• TASK BRIEF
Please set down the line that contains "[mm^2] \approx 10 [mm^2]" and every line below it through the last, exactly as written, with no other lines.

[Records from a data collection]
·····
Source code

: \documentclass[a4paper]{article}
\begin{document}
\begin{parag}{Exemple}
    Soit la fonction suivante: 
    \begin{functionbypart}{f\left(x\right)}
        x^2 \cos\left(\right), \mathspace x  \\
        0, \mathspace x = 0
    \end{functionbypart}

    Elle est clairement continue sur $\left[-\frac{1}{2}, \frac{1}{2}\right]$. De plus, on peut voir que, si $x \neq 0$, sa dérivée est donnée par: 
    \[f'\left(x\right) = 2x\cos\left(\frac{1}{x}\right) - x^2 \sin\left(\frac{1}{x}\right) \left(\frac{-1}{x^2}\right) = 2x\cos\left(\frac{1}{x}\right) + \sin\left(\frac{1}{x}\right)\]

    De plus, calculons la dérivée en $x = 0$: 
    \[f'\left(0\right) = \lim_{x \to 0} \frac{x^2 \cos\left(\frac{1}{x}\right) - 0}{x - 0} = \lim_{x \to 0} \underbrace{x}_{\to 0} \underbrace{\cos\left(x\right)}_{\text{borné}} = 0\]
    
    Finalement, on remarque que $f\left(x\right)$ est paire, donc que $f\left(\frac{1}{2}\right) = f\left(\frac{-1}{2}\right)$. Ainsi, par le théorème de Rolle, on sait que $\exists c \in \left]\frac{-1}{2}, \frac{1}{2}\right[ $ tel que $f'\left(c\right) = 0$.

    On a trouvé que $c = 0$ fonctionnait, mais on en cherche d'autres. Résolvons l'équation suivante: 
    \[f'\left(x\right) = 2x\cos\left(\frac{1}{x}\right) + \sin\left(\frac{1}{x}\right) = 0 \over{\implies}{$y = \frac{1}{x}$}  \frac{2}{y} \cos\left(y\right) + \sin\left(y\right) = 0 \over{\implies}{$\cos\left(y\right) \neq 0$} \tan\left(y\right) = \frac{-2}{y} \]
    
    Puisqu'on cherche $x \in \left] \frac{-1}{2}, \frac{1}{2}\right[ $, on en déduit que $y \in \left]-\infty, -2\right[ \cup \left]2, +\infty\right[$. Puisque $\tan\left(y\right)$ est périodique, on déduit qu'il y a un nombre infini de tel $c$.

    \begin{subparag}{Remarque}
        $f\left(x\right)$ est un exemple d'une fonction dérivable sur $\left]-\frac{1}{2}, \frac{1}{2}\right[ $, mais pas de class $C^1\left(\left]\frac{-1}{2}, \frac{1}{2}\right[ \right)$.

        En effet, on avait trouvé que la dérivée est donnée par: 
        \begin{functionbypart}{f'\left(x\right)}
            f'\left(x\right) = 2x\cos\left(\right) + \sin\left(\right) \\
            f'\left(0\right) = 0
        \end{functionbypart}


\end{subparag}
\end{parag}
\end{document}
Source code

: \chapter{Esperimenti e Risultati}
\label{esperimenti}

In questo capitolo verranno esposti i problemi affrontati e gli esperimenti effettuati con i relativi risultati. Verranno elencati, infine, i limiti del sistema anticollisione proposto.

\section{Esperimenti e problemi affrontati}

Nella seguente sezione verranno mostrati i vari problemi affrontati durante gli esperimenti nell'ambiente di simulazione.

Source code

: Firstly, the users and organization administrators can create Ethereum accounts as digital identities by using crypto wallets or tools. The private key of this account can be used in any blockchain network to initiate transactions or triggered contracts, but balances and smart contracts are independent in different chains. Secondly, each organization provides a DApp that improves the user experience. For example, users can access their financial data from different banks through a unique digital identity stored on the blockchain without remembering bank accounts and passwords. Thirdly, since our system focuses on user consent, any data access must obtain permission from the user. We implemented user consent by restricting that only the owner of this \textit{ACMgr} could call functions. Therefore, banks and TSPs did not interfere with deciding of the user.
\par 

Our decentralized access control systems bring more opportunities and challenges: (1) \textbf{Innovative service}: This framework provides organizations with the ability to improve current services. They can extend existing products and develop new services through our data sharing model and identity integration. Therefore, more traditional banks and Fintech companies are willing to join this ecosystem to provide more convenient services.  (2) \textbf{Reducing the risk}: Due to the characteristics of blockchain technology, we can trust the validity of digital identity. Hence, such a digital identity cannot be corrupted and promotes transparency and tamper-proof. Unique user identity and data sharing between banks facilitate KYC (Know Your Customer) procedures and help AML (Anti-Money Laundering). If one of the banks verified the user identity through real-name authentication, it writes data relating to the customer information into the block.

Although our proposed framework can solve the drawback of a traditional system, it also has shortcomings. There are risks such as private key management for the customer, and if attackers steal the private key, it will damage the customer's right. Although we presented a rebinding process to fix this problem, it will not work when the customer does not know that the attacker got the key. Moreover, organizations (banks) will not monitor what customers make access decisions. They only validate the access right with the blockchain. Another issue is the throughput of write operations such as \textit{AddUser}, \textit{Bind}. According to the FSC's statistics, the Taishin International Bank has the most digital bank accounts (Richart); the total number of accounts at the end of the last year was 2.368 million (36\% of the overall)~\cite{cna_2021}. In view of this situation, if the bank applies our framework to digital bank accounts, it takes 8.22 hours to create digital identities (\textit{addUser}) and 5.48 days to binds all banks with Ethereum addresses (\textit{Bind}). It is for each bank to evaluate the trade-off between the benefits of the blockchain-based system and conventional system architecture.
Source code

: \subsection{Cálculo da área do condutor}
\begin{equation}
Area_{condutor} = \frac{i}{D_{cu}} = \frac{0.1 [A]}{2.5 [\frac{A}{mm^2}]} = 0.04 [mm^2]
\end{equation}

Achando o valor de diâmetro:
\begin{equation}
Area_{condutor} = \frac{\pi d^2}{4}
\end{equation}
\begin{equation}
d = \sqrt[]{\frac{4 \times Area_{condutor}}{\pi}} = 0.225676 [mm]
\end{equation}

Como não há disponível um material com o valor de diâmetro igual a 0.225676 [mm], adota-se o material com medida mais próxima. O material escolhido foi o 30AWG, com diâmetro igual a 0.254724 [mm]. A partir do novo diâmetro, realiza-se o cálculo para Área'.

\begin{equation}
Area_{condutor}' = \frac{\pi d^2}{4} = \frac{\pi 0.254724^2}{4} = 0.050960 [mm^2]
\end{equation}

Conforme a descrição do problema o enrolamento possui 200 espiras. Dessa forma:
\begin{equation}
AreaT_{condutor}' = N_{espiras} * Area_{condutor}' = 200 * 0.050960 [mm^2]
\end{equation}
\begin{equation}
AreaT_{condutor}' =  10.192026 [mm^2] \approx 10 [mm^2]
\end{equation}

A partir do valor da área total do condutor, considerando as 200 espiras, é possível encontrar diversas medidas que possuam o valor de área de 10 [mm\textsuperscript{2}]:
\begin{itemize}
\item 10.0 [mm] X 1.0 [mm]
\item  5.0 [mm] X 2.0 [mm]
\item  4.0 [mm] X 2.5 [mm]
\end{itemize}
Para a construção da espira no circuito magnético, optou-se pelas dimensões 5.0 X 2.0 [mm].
·····
• ANSWER BOX
AreaT_{condutor}' =  10.192026 [mm^2] \approx 10 [mm^2]
\end{equation}

A partir do valor da área total do condutor, considerando as 200 espiras, é possível encontrar diversas medidas que possuam o valor de área de 10 [mm\textsuperscript{2}]:
\begin{itemize}
\item 10.0 [mm] X 1.0 [mm]
\item  5.0 [mm] X 2.0 [mm]
\item  4.0 [mm] X 2.5 [mm]
\end{itemize}
Para a construção da espira no circuito magnético, optou-se pelas dimensões 5.0 X 2.0 [mm].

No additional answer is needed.